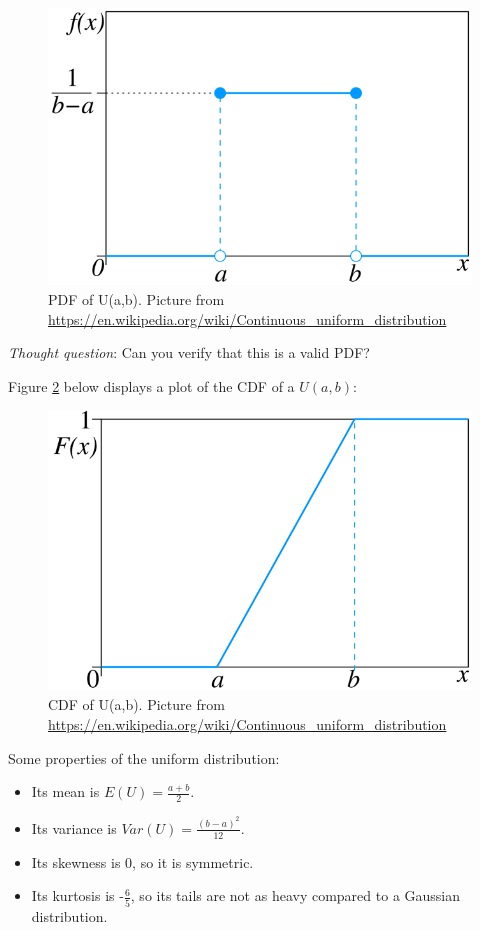 \documentclass[
]{book}
\providecommand{\tightlist}{%
  \setlength{\itemsep}{0pt}\setlength{\parskip}{0pt}}
\begin{document}
\begin{figure}
\centering
\includegraphics{images/04-U.png}
\caption{\label{fig:4-U}PDF of U(a,b). Picture from \url{https://en.wikipedia.org/wiki/Continuous_uniform_distribution}}
\end{figure}

\emph{Thought question}: Can you verify that this is a valid PDF?

Figure \ref{fig:4-Ucdf} below displays a plot of the CDF of a \(U(a,b)\):

\begin{figure}
\centering
\includegraphics{images/04-Ucdf.png}
\caption{\label{fig:4-Ucdf}CDF of U(a,b). Picture from \url{https://en.wikipedia.org/wiki/Continuous_uniform_distribution}}
\end{figure}

Some properties of the uniform distribution:

\begin{itemize}
\tightlist
\item
  Its mean is \(E(U) = \frac{a+b}{2}\).
\item
  Its variance is \(Var(U) = \frac{(b-a)^2}{12}\).
\item
  Its skewness is 0, so it is symmetric.
\item
  Its kurtosis is -\(\frac{6}{5}\), so its tails are not as heavy compared to a Gaussian distribution.
\end{itemize}
\end{document}
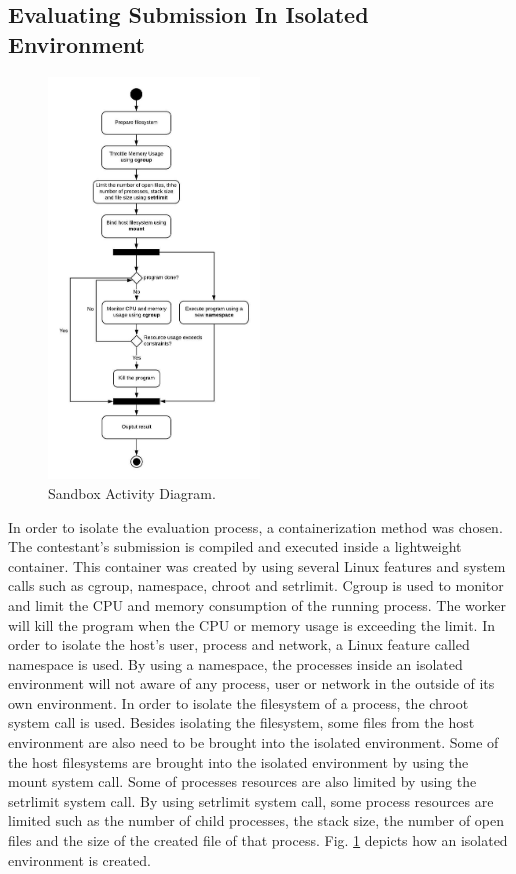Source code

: \documentclass[conference,a4paper]{IEEEtran}
\begin{document}
\subsection{Evaluating Submission In Isolated Environment}

\begin{figure}[htbp]
\centerline{\includegraphics[width=0.5\textwidth]{images/paper-sandbox-activity.jpeg}}
\caption{Sandbox Activity Diagram.}
\label{paper-sandbox-activity}
\end{figure}

In order to isolate the evaluation process, a containerization method was chosen. The contestant's submission is compiled and executed inside a lightweight container. This container was created by using several Linux features and system calls such as cgroup, namespace, chroot and setrlimit. Cgroup is used to monitor and limit the CPU and memory consumption of the running process. The worker will kill the program when the CPU or memory usage is exceeding the limit. In order to isolate the host's user, process and network, a Linux feature called namespace is used. By using a namespace, the processes inside an isolated environment will not aware of any process, user or network in the outside of its own environment. In order to isolate the filesystem of a process, the chroot system call is used. Besides isolating the filesystem, some files from the host environment are also need to be brought into the isolated environment. Some of the host filesystems are brought into the isolated environment by using the mount system call. Some of processes resources are also limited by using the setrlimit system call. By using setrlimit system call, some process resources are limited such as the number of child processes, the stack size, the number of open files and the size of the created file of that process. Fig. \ref{paper-sandbox-activity} depicts how an isolated environment is created.
\end{document}
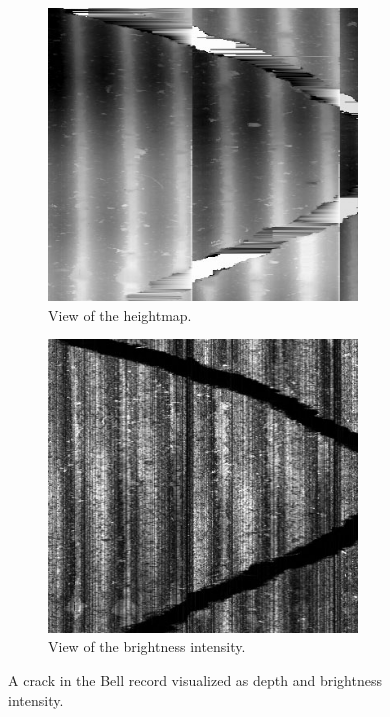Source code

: \begin{figure}[!ht]
    \centering
    \begin{subfigure}[t]{0.45\textwidth}
    \centering
    \includegraphics[width=0.9\textwidth]{images/bell-crack-raw}
    \caption{View of the heightmap.}
    \label{fig:crackdepth}
    \end{subfigure}
    \begin{subfigure}[t]{0.45\textwidth}
    \centering
    \includegraphics[width=0.9\textwidth]{images/bell-crack-bri}
    \caption{View of the brightness intensity.}
    \label{fig:crackbri}
    \end{subfigure}
    \caption{A crack in the Bell record visualized as depth and brightness intensity.}
    \label{fig:crackdepthbri}
\end{figure}

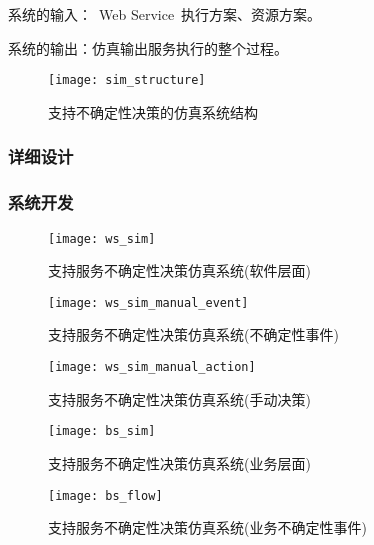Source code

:系统的输入：~Web Service~执行方案、资源方案。

系统的输出：仿真输出服务执行的整个过程。

\begin{figure}[htbp]
    \centering
    \texttt{[image: sim\_structure]}
    \caption{支持不确定性决策的仿真系统结构}\label{figure:sim_structure}
    \vspace{-1em}
\end{figure}

\subsubsection{详细设计}


\subsubsection{系统开发}

\begin{figure}[htbp]
    \centering
    \texttt{[image: ws\_sim]}
    \caption{支持服务不确定性决策仿真系统(软件层面)}\label{figure:ws_sim}
    \vspace{-1em}
\end{figure}

\begin{figure}[htbp]
    \centering
    \texttt{[image: ws\_sim\_manual\_event]}
    \caption{支持服务不确定性决策仿真系统(不确定性事件)}\label{figure:ws_sim_manual_event}
    \vspace{-1em}
\end{figure}


\begin{figure}[htbp]
    \centering
    \texttt{[image: ws\_sim\_manual\_action]}
    \caption{支持服务不确定性决策仿真系统(手动决策)}\label{figure:ws_sim_manual_action}
    \vspace{-1em}
\end{figure}


\begin{figure}[htbp]
    \centering
    \texttt{[image: bs\_sim]}
    \caption{支持服务不确定性决策仿真系统(业务层面)}\label{figure:bs_sim}
    \vspace{-1em}
\end{figure}

\begin{figure}[htbp]
    \centering
    \texttt{[image: bs\_flow]}
    \caption{支持服务不确定性决策仿真系统(业务不确定性事件)}\label{figure:bs_flow}
    \vspace{-1em}
\end{figure}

__Required action__.
Lines of the listing above that hold the string "texttt" should each be copied.

__Answer__.
    \texttt{[image: sim\_structure]}
    \texttt{[image: ws\_sim]}
    \texttt{[image: ws\_sim\_manual\_event]}
    \texttt{[image: ws\_sim\_manual\_action]}
    \texttt{[image: bs\_sim]}
    \texttt{[image: bs\_flow]}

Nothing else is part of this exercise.